Legitimacy may exist not only when people believe in the legitimacy of the government, but when they believe that other people will act in a manner that supports the legitimacy of the government…I suggest…that when a centralized authority chooses actions not in accordance with the established set of norms, it loses indirect legitimacy only when citizens see others acting in a way that undermines legitimacy. Otherwise, citizens may continue to falsify their preferences, and the government will still be treated as legitimate…Legitimacy can thus be fragile in centralized regimes, as high levels of private dissatisfaction entail that a shock can lead to a significant change in people’s beliefs about what others believe.

Historical examples of massive and unexpected changes occurring in centralized regimes include the Iranian Revolution of 1979, the Bolshevik Revolution of 1917, the Taiping Rebellion in China (1850-1864), the fall of Iron Curtain governments, and the Protestant Reformation amongst many others. In this paper, I employ the insights of the model to analyze the numerous austerity protests which occurred in the developing world since the 1970s.

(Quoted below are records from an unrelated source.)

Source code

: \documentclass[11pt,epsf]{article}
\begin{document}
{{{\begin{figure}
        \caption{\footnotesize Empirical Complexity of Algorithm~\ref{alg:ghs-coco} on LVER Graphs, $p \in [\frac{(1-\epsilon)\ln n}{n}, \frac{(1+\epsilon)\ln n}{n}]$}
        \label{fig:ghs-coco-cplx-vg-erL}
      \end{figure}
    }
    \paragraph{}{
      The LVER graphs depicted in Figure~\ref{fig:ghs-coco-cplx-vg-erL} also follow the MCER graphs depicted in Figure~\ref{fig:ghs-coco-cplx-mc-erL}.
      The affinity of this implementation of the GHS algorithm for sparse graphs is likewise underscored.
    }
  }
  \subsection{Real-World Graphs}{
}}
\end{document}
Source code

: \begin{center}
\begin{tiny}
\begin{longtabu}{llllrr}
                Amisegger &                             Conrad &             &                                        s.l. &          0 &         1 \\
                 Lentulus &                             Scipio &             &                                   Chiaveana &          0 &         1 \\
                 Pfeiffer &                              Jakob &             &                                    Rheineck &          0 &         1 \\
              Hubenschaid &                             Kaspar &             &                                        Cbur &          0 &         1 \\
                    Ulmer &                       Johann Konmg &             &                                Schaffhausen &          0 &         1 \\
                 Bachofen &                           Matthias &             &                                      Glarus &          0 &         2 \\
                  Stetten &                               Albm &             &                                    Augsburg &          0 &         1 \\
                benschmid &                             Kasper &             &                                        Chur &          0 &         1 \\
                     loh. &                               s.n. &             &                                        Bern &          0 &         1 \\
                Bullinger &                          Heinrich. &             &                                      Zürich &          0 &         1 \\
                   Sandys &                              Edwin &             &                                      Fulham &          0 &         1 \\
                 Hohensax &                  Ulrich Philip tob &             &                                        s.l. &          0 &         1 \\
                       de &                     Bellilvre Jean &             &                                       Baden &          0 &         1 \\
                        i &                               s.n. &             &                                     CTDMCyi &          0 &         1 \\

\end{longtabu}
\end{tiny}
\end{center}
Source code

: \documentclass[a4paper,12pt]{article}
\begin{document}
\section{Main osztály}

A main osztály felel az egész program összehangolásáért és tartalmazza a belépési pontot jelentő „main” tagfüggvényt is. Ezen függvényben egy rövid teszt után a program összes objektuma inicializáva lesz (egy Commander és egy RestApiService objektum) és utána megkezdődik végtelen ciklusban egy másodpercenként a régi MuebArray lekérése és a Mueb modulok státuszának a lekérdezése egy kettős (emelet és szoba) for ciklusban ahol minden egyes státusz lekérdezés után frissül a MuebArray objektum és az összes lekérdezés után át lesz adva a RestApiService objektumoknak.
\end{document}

An econometric analysis of these protests from 1976-1992 suggests that protests were more severe in decentralized economies if they followed small shocks…but were more severe in centralized economies if they followed large shocks.

One nice aspect about this theory is that it works well within the context of changes in information technology.  These are not “organized” revolts by the “cells” of underground movements.  So they don’t need the cell phones initially to organize, they need the cell phones to confirm that people are pissed off in areas outside of their immediate town, and that overt protest has reached a viable stage.

In the case of Libya this portion of the collapse was very quick.  What Gaddafi did to extend the situation was bring in large numbers of mercenaries from Sub-Saran Africa mostly from Chad and Niger.  These troops are more than willing to fire on large groups of unarmed civilians.  While they are probably not a terribly courageous group, the mercenaries will be at least be familiar with their weapons and have rudimentary unit training.  link

Bahrain also has sources of outside aid in the form of Saudi Arabia.  Because this conflict has elements of the typical Sunni versus Shiite (Ruling Class versus Populous) the fact that the larger Saudi Arabian forces are Sunni will also be an important element.  But Bahrain has the potential to become a mini-Lebanon, which is why the rulers had been so cautious.

On a more positive note, the theory also explains why the protests in Wisconsin, at least to date, do not have the same effect.  People are used to protest.  There is no general expectation that protesters will be punished.  Thus the protests do not signal a change in regime.  In a pluralistic regime, it would likely be the reverse of expectations, violence by the authorities that would threaten a change.  Thus fairly marginal people, such as at Waco and Ruby Ridge get a disproportionate support because of government violence against them.  When it occurs to people more in the main stream, civil rights activists in the South or students at Kent State, it is able to cause a large enough opinion shift to affect the normally inert political process.